Her book: The Conscious Parent by Dr. Shefali Tsabary–I would say is a real page-turner for anyone who has considered having a child, has a child, has raised a child, or has been a child, for perspective. It’s a WOW! book that turns parenting & children upside down, inside out, and makes sense of the most complex and triggering relationships humans have in their lives, from all the many facets, cultural beliefs about the paradigm, throws a lifeline to parents and children alike. In fact, she asserts that children are called forth in a way to raise the parent by showing them where they, though adults, have yet to grow! I love that!

It has been a well known and much bemoaned fact that babies don’t exactly come into this world with a manual for us to know how to be great parents to them, or successful ones, or how to do and not do, be and not be, and this book makes sense out of why it feels so difficult and uncertain, and offers alternatives that may ease that burden, looking backwards, forwards, and most importantly, in the present.

Consider the cliches of parenting that permeate most cultures in some form of wanting for our children lives better then we had, to be selves that are better than we are,as a measure of our success as parents. But while the intention may seem on its face a noble one, from the heart, effectively we are coming at them from a place of inadequacy and scarcity. She says that it’s no surprise that we fail to tune into our own children’s essence, if so many of,us barely know how to listen to ourselves, as,our own individual pure spirits, while not trying to be some idealized version that of our own parents.

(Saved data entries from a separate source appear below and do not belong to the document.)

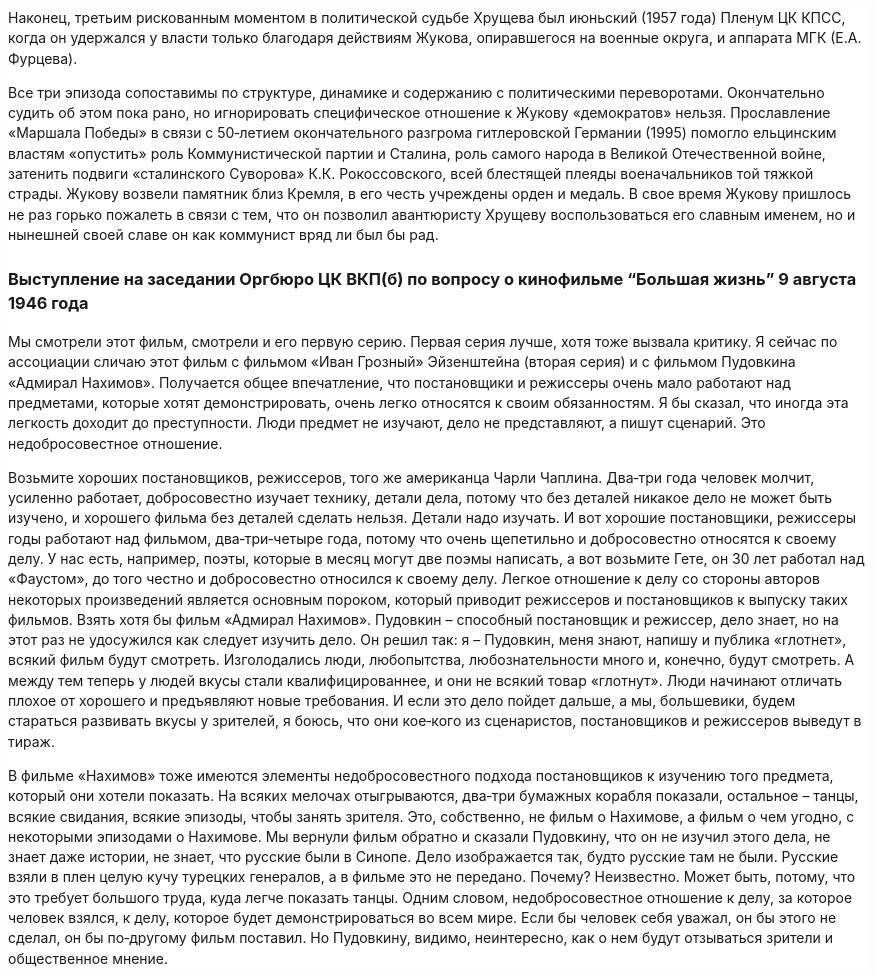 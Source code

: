 Наконец, третьим рискованным моментом в политической судьбе Хрущева был июньский (1957 года) Пленум ЦК КПСС, когда он удержался у власти только благодаря действиям Жукова, опиравшегося на военные округа, и аппарата МГК (Е.А. Фурцева).

Все три эпизода сопоставимы по структуре, динамике и содержанию с политическими переворотами. Окончательно судить об этом пока рано, но игнорировать специфическое отношение к Жукову «демократов» нельзя. Прославление «Маршала Победы» в связи с 50‑летием окончательного разгрома гитлеровской Германии (1995) помогло ельцинским властям «опустить» роль Коммунистической партии и Сталина, роль самого народа в Великой Отечественной войне, затенить подвиги «сталинского Суворова» К.К. Рокоссовского, всей блестящей плеяды военачальников той тяжкой страды. Жукову возвели памятник близ Кремля, в его честь учреждены орден и медаль. В свое время Жукову пришлось не раз горько пожалеть в связи с тем, что он позволил авантюристу Хрущеву воспользоваться его славным именем, но и нынешней своей славе он как коммунист вряд ли был бы рад.

### Выступление на заседании Оргбюро ЦК ВКП(б) по вопросу о кинофильме “Большая жизнь” 9 августа 1946 года

Мы смотрели этот фильм, смотрели и его первую серию. Первая серия лучше, хотя тоже вызвала критику. Я сейчас по ассоциации сличаю этот фильм с фильмом «Иван Грозный» Эйзенштейна (вторая серия) и с фильмом Пудовкина «Адмирал Нахимов». Получается общее впечатление, что постановщики и режиссеры очень мало работают над предметами, которые хотят демонстрировать, очень легко относятся к своим обязанностям. Я бы сказал, что иногда эта легкость доходит до преступности. Люди предмет не изучают, дело не представляют, а пишут сценарий. Это недобросовестное отношение.

Возьмите хороших постановщиков, режиссеров, того же американца Чарли Чаплина. Два‑три года человек молчит, усиленно работает, добросовестно изучает технику, детали дела, потому что без деталей никакое дело не может быть изучено, и хорошего фильма без деталей сделать нельзя. Детали надо изучать. И вот хорошие постановщики, режиссеры годы работают над фильмом, два‑три‑четыре года, потому что очень щепетильно и добросовестно относятся к своему делу. У нас есть, например, поэты, которые в месяц могут две поэмы написать, а вот возьмите Гете, он 30 лет работал над «Фаустом», до того честно и добросовестно относился к своему делу. Легкое отношение к делу со стороны авторов некоторых произведений является основным пороком, который приводит режиссеров и постановщиков к выпуску таких фильмов. Взять хотя бы фильм «Адмирал Нахимов». Пудовкин – способный постановщик и режиссер, дело знает, но на этот раз не удосужился как следует изучить дело. Он решил так: я – Пудовкин, меня знают, напишу и публика «глотнет», всякий фильм будут смотреть. Изголодались люди, любопытства, любознательности много и, конечно, будут смотреть. А между тем теперь у людей вкусы стали квалифицированнее, и они не всякий товар «глотнут». Люди начинают отличать плохое от хорошего и предъявляют новые требования. И если это дело пойдет дальше, а мы, большевики, будем стараться развивать вкусы у зрителей, я боюсь, что они кое‑кого из сценаристов, постановщиков и режиссеров выведут в тираж.

В фильме «Нахимов» тоже имеются элементы недобросовестного подхода постановщиков к изучению того предмета, который они хотели показать. На всяких мелочах отыгрываются, два‑три бумажных корабля показали, остальное – танцы, всякие свидания, всякие эпизоды, чтобы занять зрителя. Это, собственно, не фильм о Нахимове, а фильм о чем угодно, с некоторыми эпизодами о Нахимове. Мы вернули фильм обратно и сказали Пудовкину, что он не изучил этого дела, не знает даже истории, не знает, что русские были в Синопе. Дело изображается так, будто русские там не были. Русские взяли в плен целую кучу турецких генералов, а в фильме это не передано. Почему? Неизвестно. Может быть, потому, что это требует большого труда, куда легче показать танцы. Одним словом, недобросовестное отношение к делу, за которое человек взялся, к делу, которое будет демонстрироваться во всем мире. Если бы человек себя уважал, он бы этого не сделал, он бы по‑другому фильм поставил. Но Пудовкину, видимо, неинтересно, как о нем будут отзываться зрители и общественное мнение.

If we believe, and our parents believed that they were incomplete, should/could/might have been better or more, therefore inadequate, what a burden we pass on to the children, to be what we ourselves did not become! In so doing, seeking in them an idealized version of ourselves, while we over emphasize doing versus being, we judge them and ourselves successful when they move toward our idealized view, and when they don’t, we feel disappointment, our failure, and project it onto them as well.
Though we may get them to “conform” or else self-destruct trying to conform to meet that perfect vision of who they “were supposed to become”, in doing so, we may actually divorce them from who they are actually meant to be, quite different from us, yet unique, and special and a wondrous being in themselves, with their own destiny that we can’t even imagine, very often ultimately the ideal that we as onetime pure spirits dreamed of for ourselves and our children someday, but we got lost from ourselves. Then we could end up crushing their spirits in turn, leaving them, too, divided and diverted from becoming their authentic selves, depriving the world of those spirits and who they were actually meant to be. It gives me much pause to reconsider my entire perspective on parenting!